Психология в Петербурге
(Из истории роковых дней 24 июля - 1 августа 1914 г.).
II.
Мы видели, что не только в заявлениях Сазонова, но даже в телеграмме (первой) Николая II, указывалось на чуть ли не всенародное негодование, охватившее Россию в результате нападения на Сербию.
«Если бы мы остались равнодушными, произошла бы революция», говорил,Сазонов.
«Я с трудом сдерживаю общественное мнение, стараюсь смягчить тон газет».
А Николай II говорил в телеграмме о том «давлении», которому он не в силах будет противостоять...
Была ли в самом, деле вся Россия в роковые дни охвачена такой бурей негодования, грозившей даже «революцией», если этому негодованию не будет дано надлежащего выхода и успокоения?
Никто, конечно, не станет отрицать, что в широких кругах образованного общества образ действия Австрии с первого же момента вызвал искреннее возмущение, и что от русского правительства эти круги единодушно ожидали решительных и энергических шагов.
Но нельзя при этом не напомнить того, что составляет огромную нравственную заслугу и могло бы быть, при других условиях, действительно исторической заслугой П. Н. Милюкова: он едва ли не один из всех русских публицистов сразу понял размеры и силу опасности, нависшей над Европой, и на страницах «Речи» поднял в первый же день свой предостерегающий голос, зовя к спокойствию и хладнокровию, к умеренности и обдуманности, настаивая на возможности локализации конфликта и доказывая отсутствие настоящего casus belli для России.
Мы знаем, что в результате «Речь» была закрыта в день объявления войны. Мы помним, что в течении предшествовавшей недели «Новое Время» осыпало Милюкова бранью н издевательствами, объясняя его статьи сербофобией, порожденной болгарофильством. Ему — «Нов. Времени» — вторила бульварная пресса. Но «Русские Ведомости» в Москве писали сдержанно и спокойно. Едва ли можно отрицать показательность такого отношения очень авторитетных руководителей общественного мнения.
И едва ли в глубине своей души Сазонов придавал такое решающее значение неистовым воплям из Эртелова перселка, бряцавшего оружием и звавшего в бой, — или «процессиям» разных сомнительных организаций, к которым приставали толпы уличных зевак и подростков.

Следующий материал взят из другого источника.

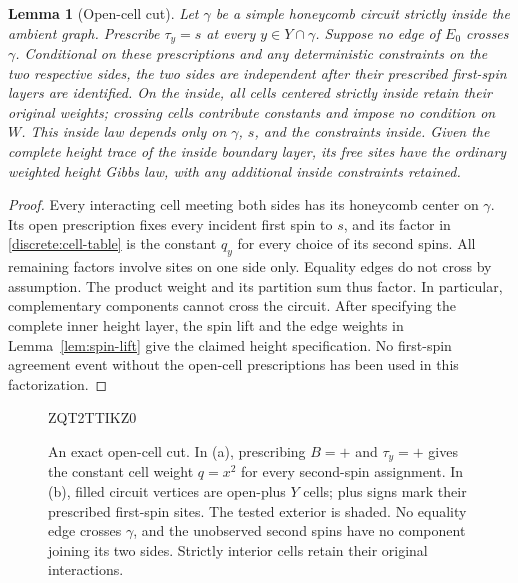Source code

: \documentclass[11pt]{article}
\newtheorem{lemma}[theorem]{Lemma}
\theoremstyle{definition}
\theoremstyle{remark}
\numberwithin{equation}{section}
\begin{document}
\begin{samepage}
\begin{lemma}[Open-cell cut]\label{lem:cell-cut}
Let $\gamma$ be a simple honeycomb circuit strictly inside the ambient graph.
Prescribe $\tau_y=s$ at every $y\in Y\cap\gamma$. Suppose no edge of $E_0$
crosses $\gamma$. Conditional on these prescriptions and any deterministic
constraints on the two respective sides, the two sides are independent
after their prescribed first-spin layers are identified. On the inside,
all cells centered strictly inside retain their original weights; crossing
cells contribute constants and impose no condition on $W$. This inside law
depends only on $\gamma$, $s$, and the constraints inside. Given the complete
height trace of the inside boundary layer, its free sites have the ordinary
weighted height Gibbs law, with any additional inside constraints retained.
\end{lemma}
\end{samepage}
\begin{proof}
Every interacting cell meeting both sides has its honeycomb center on
$\gamma$. Its open prescription fixes every incident first spin to $s$,
and its factor in \eqref{discrete:cell-table} is the constant $q_y$ for
every choice of its second spins. All remaining factors involve sites on
one side only. Equality edges do not cross by assumption. The product
weight and its partition sum thus factor. In particular, complementary
components cannot cross the circuit. After specifying the complete inner
height layer, the spin lift and the edge weights in
Lemma~\ref{lem:spin-lift} give the claimed height specification. No
first-spin agreement event without the open-cell prescriptions has been
used in this factorization.
\end{proof}

\begin{figure}[tbp]
 
 ZQT2TTIKZ0

 \caption{An exact open-cell cut. In (a), prescribing $B=+$ and
 $\tau_y=+$ gives the constant cell weight $q=x^2$ for every second-spin
 assignment. In (b), filled circuit vertices are open-plus $Y$ cells;
 plus signs mark their prescribed first-spin sites. The tested exterior
 is shaded. No equality edge crosses $\gamma$, and the unobserved second
 spins have no component joining its two sides. Strictly interior cells
 retain their original interactions.}
 \label{discrete:fig-cut}
\end{figure}
\end{document}
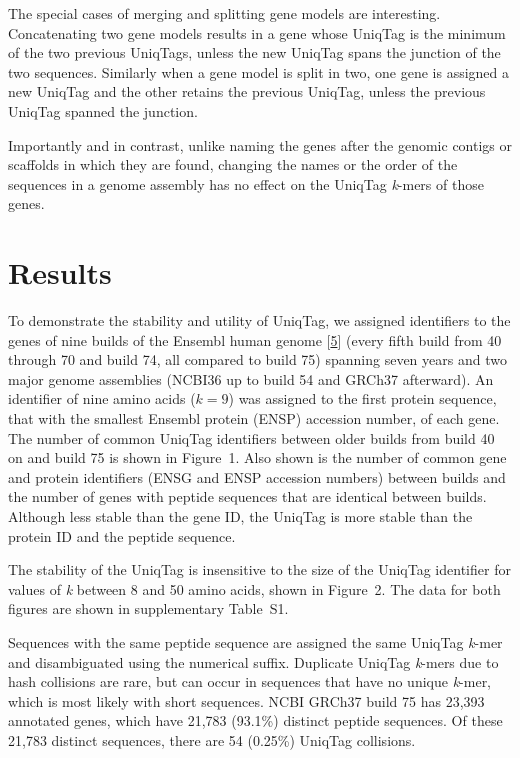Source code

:\documentclass[10pt]{article}
\begin{document}
The special cases of merging and splitting gene models are interesting.
Concatenating two gene models results in a gene whose UniqTag is the
minimum of the two previous UniqTags, unless the new UniqTag spans the
junction of the two sequences. Similarly when a gene model is split in
two, one gene is assigned a new UniqTag and the other retains the
previous UniqTag, unless the previous UniqTag spanned the junction.

Importantly and in contrast, unlike naming the genes after the genomic
contigs or scaffolds in which they are found, changing the names or the
order of the sequences in a genome assembly has no effect on the UniqTag
\emph{k}-mers of those genes.

\section{Results}\label{results}

To demonstrate the stability and utility of UniqTag, we assigned
identifiers to the genes of nine builds of the Ensembl human genome
{[}\href{http://dx.doi.org/10.1093/nar/gkt1196}{5}{]} (every fifth build
from 40 through 70 and build 74, all compared to build 75) spanning
seven years and two major genome assemblies (NCBI36 up to build 54 and
GRCh37 afterward). An identifier of nine amino acids (\(k=9\)) was
assigned to the first protein sequence, that with the smallest Ensembl
protein (ENSP) accession number, of each gene. The number of common
UniqTag identifiers between older builds from build 40 on and build 75
is shown in Figure~1. Also shown is the number of common gene and
protein identifiers (ENSG and ENSP accession numbers) between builds and
the number of genes with peptide sequences that are identical between
builds. Although less stable than the gene ID, the UniqTag is more
stable than the protein ID and the peptide sequence.

The stability of the UniqTag is insensitive to the size of the UniqTag
identifier for values of \emph{k} between 8 and 50 amino acids, shown in
Figure~2. The data for both figures are shown in supplementary Table~S1.

Sequences with the same peptide sequence are assigned the same UniqTag
\emph{k}-mer and disambiguated using the numerical suffix. Duplicate
UniqTag \emph{k}-mers due to hash collisions are rare, but can occur in
sequences that have no unique \emph{k}-mer, which is most likely with
short sequences. NCBI GRCh37 build 75 has 23,393 annotated genes, which
have 21,783 (93.1\%) distinct peptide sequences. Of these 21,783
distinct sequences, there are 54 (0.25\%) UniqTag collisions.
\end{document}
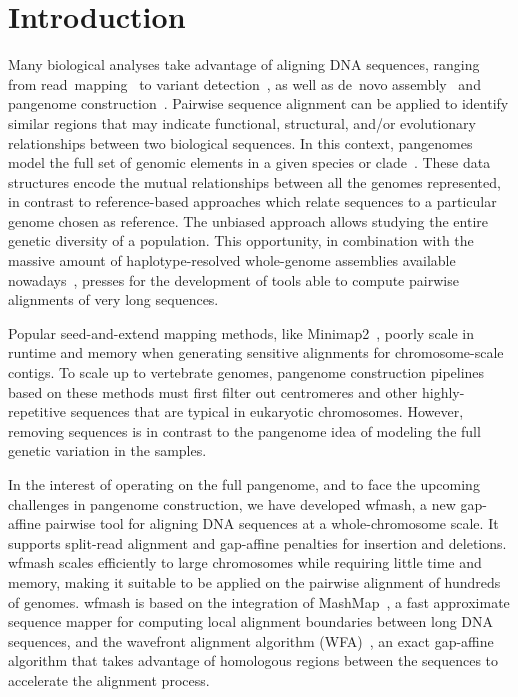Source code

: \documentclass{bioinfo}
\theoremstyle{definition}
\begin{document}
\maketitle

\section{Introduction}
\label{sec:introduction}
Many biological analyses take advantage of aligning DNA sequences, ranging from read~mapping~\citep{Langmead2012, li2013aligning, MarcoSola2012} to variant detection~\citep{DePristo2011}, as well as de~novo assembly~\citep{Simpson2009} and pangenome construction~\citep{Armstrong2020, Li2020, pggb}.
Pairwise sequence alignment can be applied to identify similar regions that may indicate functional, structural, and/or evolutionary relationships between two biological sequences.
In this context, pangenomes model the full set of genomic elements in a given species or clade~\citep{Eizenga_2020}.
These data structures encode the mutual relationships between all the genomes represented, in contrast to reference-based approaches which relate sequences to a particular genome chosen as reference.
The unbiased approach allows studying the entire genetic diversity of a population.
This opportunity, in combination with the massive amount of haplotype-resolved whole-genome assemblies available nowadays~\citep{Garg_2020}, presses for the development of tools able to compute pairwise alignments of very long sequences.

Popular seed-and-extend mapping methods, like Minimap2~\citep{Li_2018}, poorly scale in runtime and memory when generating sensitive alignments for chromosome-scale contigs.
To scale up to vertebrate genomes, pangenome construction pipelines based on these methods must first filter out centromeres and other highly-repetitive sequences that are typical in eukaryotic chromosomes.
However, removing sequences is in contrast to the pangenome idea of modeling the full genetic variation in the samples.

In the interest of operating on the full pangenome, and to face the upcoming challenges in pangenome construction, we have developed wfmash, a new gap-affine pairwise tool for aligning DNA sequences at a whole-chromosome scale.
It supports split-read alignment and gap-affine penalties for insertion and deletions.
wfmash scales efficiently to large chromosomes while requiring little time and memory, making it suitable to be applied on the pairwise alignment of hundreds of genomes.
wfmash is based on the integration of MashMap~\citep{Jain_2018}, a fast approximate sequence mapper for computing local alignment boundaries between long DNA sequences, and the wavefront alignment algorithm (WFA)~\citep{Marco_Sola_2020}, an exact gap-affine algorithm that takes advantage of homologous regions between the sequences to accelerate the alignment process.
\end{document}
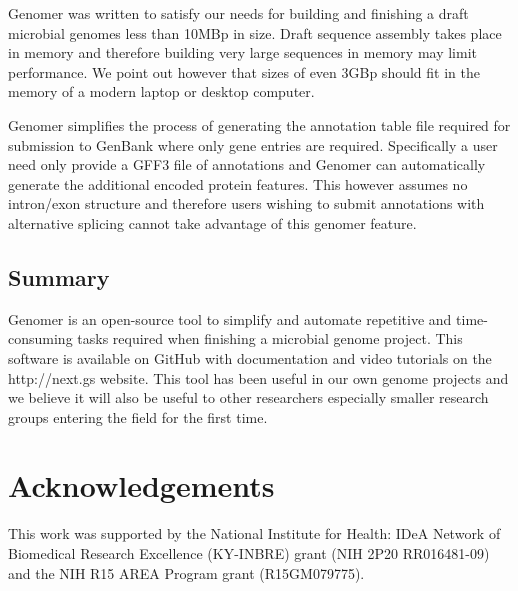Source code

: \documentclass[10pt]{article}
\begin{document}
Genomer was written to satisfy our needs for building and finishing a draft
microbial genomes less than 10MBp in size. Draft sequence assembly takes place
in memory and therefore building very large sequences in memory may limit
performance. We point out however that sizes of even 3GBp should fit in the
memory of a modern laptop or desktop computer.

Genomer simplifies the process of generating the annotation table file required
for submission to GenBank where only gene entries are required. Specifically a
user need only provide a GFF3 file of annotations and Genomer can automatically
generate the additional encoded protein features. This however assumes no
intron/exon structure and therefore users wishing to submit annotations with
alternative splicing cannot take advantage of this genomer feature.

\subsection*{Summary}

Genomer is an open-source tool to simplify and automate repetitive and
time-consuming tasks required when finishing a microbial genome project. This
software is available on GitHub \cite{genomer-github} with documentation and
video tutorials on the http://next.gs website. This tool has been useful in our
own genome projects and we believe it will also be useful to other researchers
especially smaller research groups entering the field for the first time.

\section*{Acknowledgements}

This work was supported by the National Institute for Health: IDeA Network of
Biomedical Research Excellence (KY-INBRE) grant (NIH 2P20 RR016481-09) and the
NIH R15 AREA Program grant (R15GM079775).


\end{document}
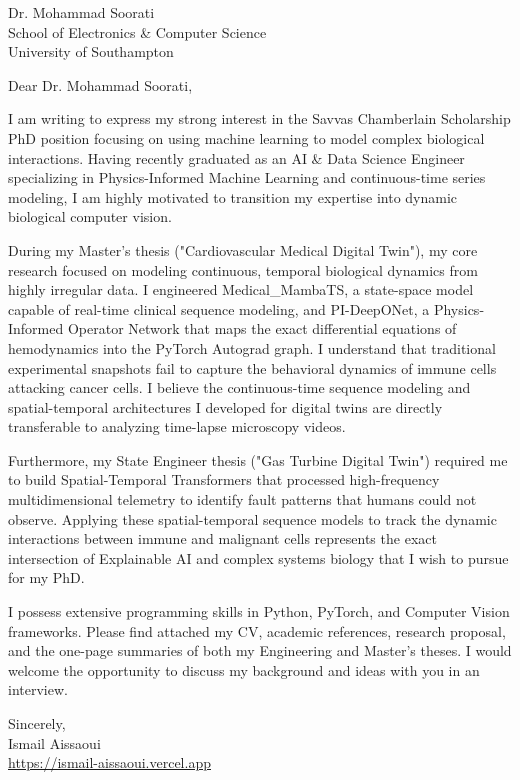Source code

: \documentclass[11pt, a4paper]{letter}
\begin{document}
\begin{letter}{Dr. Mohammad Soorati \\ School of Electronics \& Computer Science \\ University of Southampton}
\opening{Dear Dr. Mohammad Soorati,}

I am writing to express my strong interest in the Savvas Chamberlain Scholarship PhD position focusing on using machine learning to model complex biological interactions. Having recently graduated as an AI \& Data Science Engineer specializing in Physics-Informed Machine Learning and continuous-time series modeling, I am highly motivated to transition my expertise into dynamic biological computer vision.

During my Master's thesis ("Cardiovascular Medical Digital Twin"), my core research focused on modeling continuous, temporal biological dynamics from highly irregular data. I engineered Medical\_MambaTS, a state-space model capable of real-time clinical sequence modeling, and PI-DeepONet, a Physics-Informed Operator Network that maps the exact differential equations of hemodynamics into the PyTorch Autograd graph. I understand that traditional experimental snapshots fail to capture the behavioral dynamics of immune cells attacking cancer cells. I believe the continuous-time sequence modeling and spatial-temporal architectures I developed for digital twins are directly transferable to analyzing time-lapse microscopy videos.

Furthermore, my State Engineer thesis ("Gas Turbine Digital Twin") required me to build Spatial-Temporal Transformers that processed high-frequency multidimensional telemetry to identify fault patterns that humans could not observe. Applying these spatial-temporal sequence models to track the dynamic interactions between immune and malignant cells represents the exact intersection of Explainable AI and complex systems biology that I wish to pursue for my PhD.

I possess extensive programming skills in Python, PyTorch, and Computer Vision frameworks. Please find attached my CV, academic references, research proposal, and the one-page summaries of both my Engineering and Master's theses. I would welcome the opportunity to discuss my background and ideas with you in an interview.

\closing{Sincerely, \\ Ismail Aissaoui \\ \href{https://ismail-aissaoui.vercel.app}{https://ismail-aissaoui.vercel.app}}
\end{letter}
\end{document}
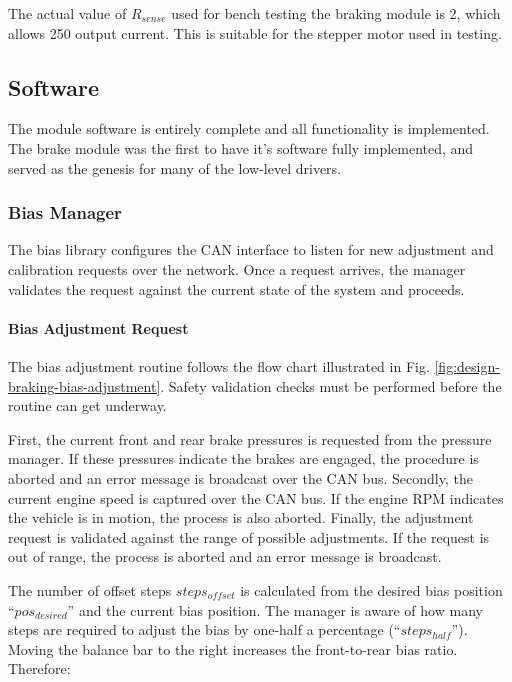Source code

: The actual value of $R_{sense}$ used for bench testing the braking module is \unit{2}{\ohm}, which allows \unit{250}{\milli\ampere} output current. This is suitable for the stepper motor used in testing.

\subsection{Software}

The module software is entirely complete and all functionality is implemented. The brake module was the first to have it's software fully implemented, and served as the genesis for many of the low-level drivers.

\subsubsection{Bias Manager}

The bias library configures the CAN interface to listen for new adjustment and calibration requests over the network. Once a request arrives, the manager validates the request against the current state of the system and proceeds. 

\paragraph{Bias Adjustment Request}
\label{sec:impl_braking_bar}

The bias adjustment routine follows the flow chart illustrated in Fig. \ref{fig:design-braking-bias-adjustment}. Safety validation checks must be performed before the routine can get underway. 

First, the current front and rear brake pressures is requested from the pressure manager. If these pressures indicate the brakes are engaged, the procedure is aborted and an error message is broadcast over the CAN bus. Secondly, the current engine speed is captured over the CAN bus. If the engine RPM indicates the vehicle is in motion, the process is also aborted. Finally, the adjustment request is validated against the range of possible adjustments. If the request is out of range, the process is aborted and an error message is broadcast.

The number of offset steps $steps_{offset}$ is calculated from the desired bias position ``$pos_{desired}$'' and the current bias position. The manager is aware of how many steps are required to adjust the bias by one-half a percentage (``$steps_{half}$''). Moving the balance bar to the right increases the front-to-rear bias ratio. Therefore:

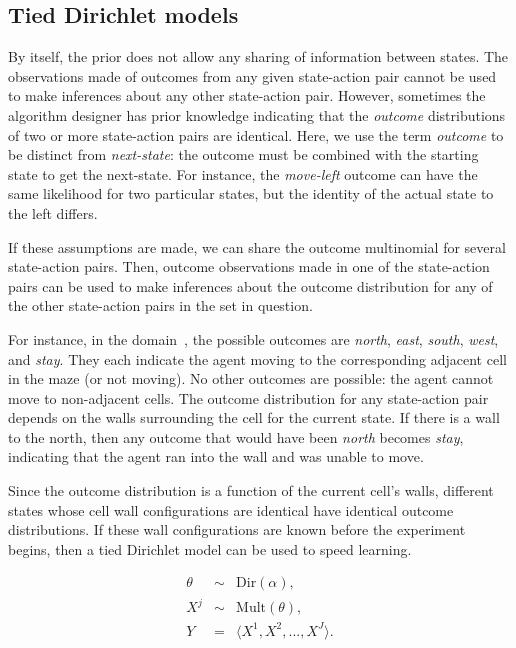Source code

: \subsection{Tied Dirichlet models}

By itself, the  prior does not allow any sharing of information between states. The observations made of outcomes from any given state-action pair cannot be used to make inferences about any other state-action pair. However, sometimes the algorithm designer has prior knowledge indicating that the \emph{outcome} distributions of two or more state-action pairs are identical. Here, we use the term \emph{outcome} to be distinct from \emph{next-state}: the outcome must be combined with the starting state to get the next-state. For instance, the \emph{move-left} outcome can have the same likelihood for two particular states, but the identity of the actual state to the left differs.

If these assumptions are made, we can share the outcome multinomial for several state-action pairs. Then, outcome observations made in one of the state-action pairs can be used to make inferences about the outcome distribution for any of the other state-action pairs in the set in question.

For instance, in the  domain~\cite{leffler07}, the possible outcomes are \emph{north}, \emph{east}, \emph{south}, \emph{west}, and \emph{stay}. They each indicate the agent moving to the corresponding adjacent cell in the maze (or not moving). No other outcomes are possible: the agent cannot move to non-adjacent cells. The outcome distribution for any state-action pair depends on the walls surrounding the cell for the current state. If there is a wall to the north, then any outcome that would have been \emph{north} becomes \emph{stay}, indicating that the agent ran into the wall and was unable to move.

Since the outcome distribution is a function of the current cell's walls, different states whose cell wall configurations are identical have identical outcome distributions. If these wall configurations are known before the experiment begins, then a tied Dirichlet model can be used to speed learning.

\begin{eqnarray}
\theta &\sim& \mbox{Dir}(\alpha),\\
X^j &\sim& \mbox{Mult}(\theta),\\
Y &=& \langle X^1, X^2, ... , X^J \rangle.
\end{eqnarray}

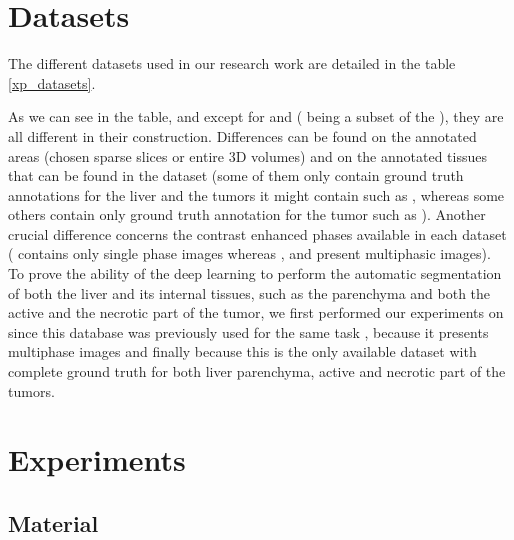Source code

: \section{Datasets}

The different datasets used in our research work are detailed in the
table \ref{xp_datasets}.



As we can see in the table, and except for \textbf{} and \textbf{}
(\textbf{} being a subset of the \textbf{} \cite{Bilic2019}), they are all different in their construction. Differences can
be found on the annotated areas (chosen sparse slices or entire 3D
volumes) and on the annotated tissues that can be found in the dataset
(some of them only contain ground truth annotations for the liver and
the tumors it might contain such as \textbf{}, whereas some others contain
only ground truth annotation for the tumor such as \textbf{}). Another
crucial difference concerns the contrast enhanced phases available in
each dataset (\textbf{} contains only single phase images whereas \textbf{},
\textbf{} and \textbf{} present multiphasic images). \\
To prove the ability of the deep learning to perform the automatic
segmentation of both the liver and its internal tissues, such as the
parenchyma and both the active and the necrotic part of the tumor, we
first performed our experiments on \textbf{} since this database was
previously used for the same task \cite{Conze2017}, because it
presents multiphase images and finally because this is the only
available dataset with complete ground truth for both liver parenchyma,
active and necrotic part of the tumors. \\


\section{Experiments}

\subsection{Material}

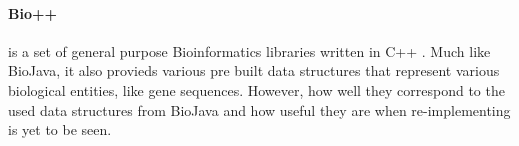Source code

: \documentclass[a4paper,12pt]{report}
\begin{document}
\paragraph{Bio++}
is a set of general purpose Bioinformatics libraries written in C++ \autocite{bpp}. Much like BioJava, it also provieds various pre built data structures that represent various biological entities, like gene sequences. However, how well they correspond to the used data structures from BioJava and how useful they are when re-implementing is yet to be seen.

\subsubsubsection{}

\autocite{iHMMuneAlign}

\printbibliography
\end{document}
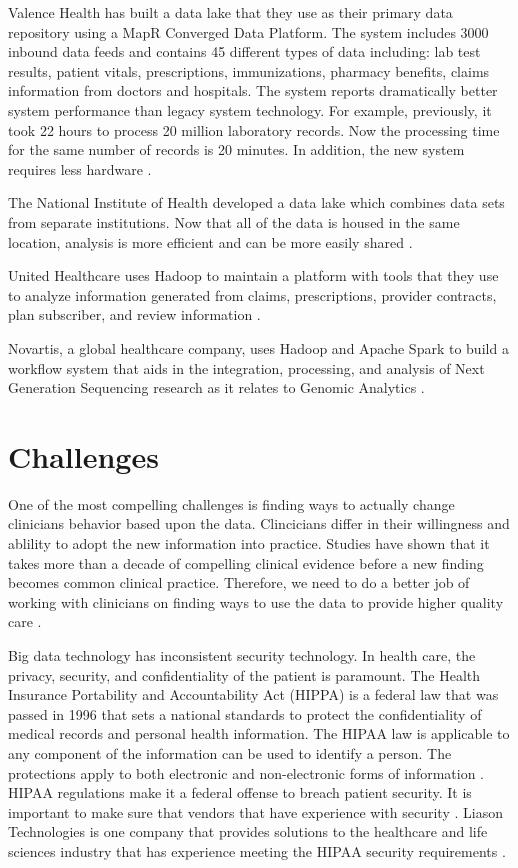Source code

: \documentclass[sigconf]{acmart}
\begin{document}
Valence Health has built a data lake that they use as their primary data repository using a MapR Converged Data Platform. The system includes 3000 inbound data feeds and contains 45 different types of data including:  lab test results, patient vitals, prescriptions, immunizations, pharmacy benefits, claims information from doctors and hospitals. The system reports dramatically better system performance than legacy system technology. For example, previously, it took 22 hours to process 20 million laboratory records. Now the processing time for the same number of records is 20 minutes. In addition, the new system requires less hardware \cite{www-google-McDonald}. 

The National Institute of Health developed a data lake which combines data sets from separate institutions. Now that all of the data is housed in the same location, analysis is more efficient and can be more easily shared \cite{www-google-McDonald}.

United Healthcare uses Hadoop to maintain a platform with tools that they use to analyze information generated from claims, prescriptions, provider contracts, plan subscriber, and review information \cite{www-google-McDonald}.

Novartis, a global healthcare company, uses Hadoop and Apache Spark to build a workflow system that aids in the integration, processing, and analysis of Next Generation Sequencing research as it relates to Genomic Analytics \cite{www-google-McDonald}.


\section{Challenges}
One of the most compelling challenges is finding ways to actually change clinicians behavior based upon the data. Clincicians differ in their willingness and ablility to adopt the new information into practice.  Studies have shown that it takes more than a decade of compelling clinical evidence before a new finding becomes common clinical practice. Therefore, we need to do a better job of working with clinicians on finding ways to use the data to provide higher quality care \cite{www-google-hadoop}. 

Big data technology has inconsistent security technology. In health care, the privacy, security, and confidentiality of the patient is paramount.  The Health Insurance Portability and Accountability Act (HIPPA) is a federal law that was passed in 1996 that sets a national standards to protect the confidentiality of medical records and personal health information. The HIPAA law is applicable to any component of the information can be used to identify a person. The protections apply to both electronic and non-electronic forms of information \cite{HIPAA}. HIPAA regulations make it a federal offense to breach patient security. It is important to make sure that vendors that have experience with security \cite{www-google-HlthCat}. Liason Technologies is one company that provides solutions to the healthcare and life sciences industry that has experience meeting the HIPAA security requirements \cite{www-google-McDonald}.
 
\end{document}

Каковы были настроения и взгляды в русских политических кругах, — напр., среди думских партий, этого Сазонов не знал: Дума в то время не заседала по случаю летнего перерыва, а личный контакт с находящимися в Петербурге лидерами, простой обмен мнениями с выдающимися членами Думы или Государственного Совета, — от одного такого предположения закачались бы, пожалуй, колонны здания у Певческого моста и перекосились бы лица всех министерских обер-столоначальников.
От первого дня до последнего мы не находим ни одного сколько-нибудь серьезного, ответственного и внушительного проявления русского организованного общественного мнения, настаивающего на военном вмешательстве России. И если не было и противоположных заявлений, то это, конечно, объясняется быстротой событий — с одной стороны, а с другой— несокрушимой «обывательской» уверенностью, что дипломаты сговорятся, и что до драки дело не дойдет.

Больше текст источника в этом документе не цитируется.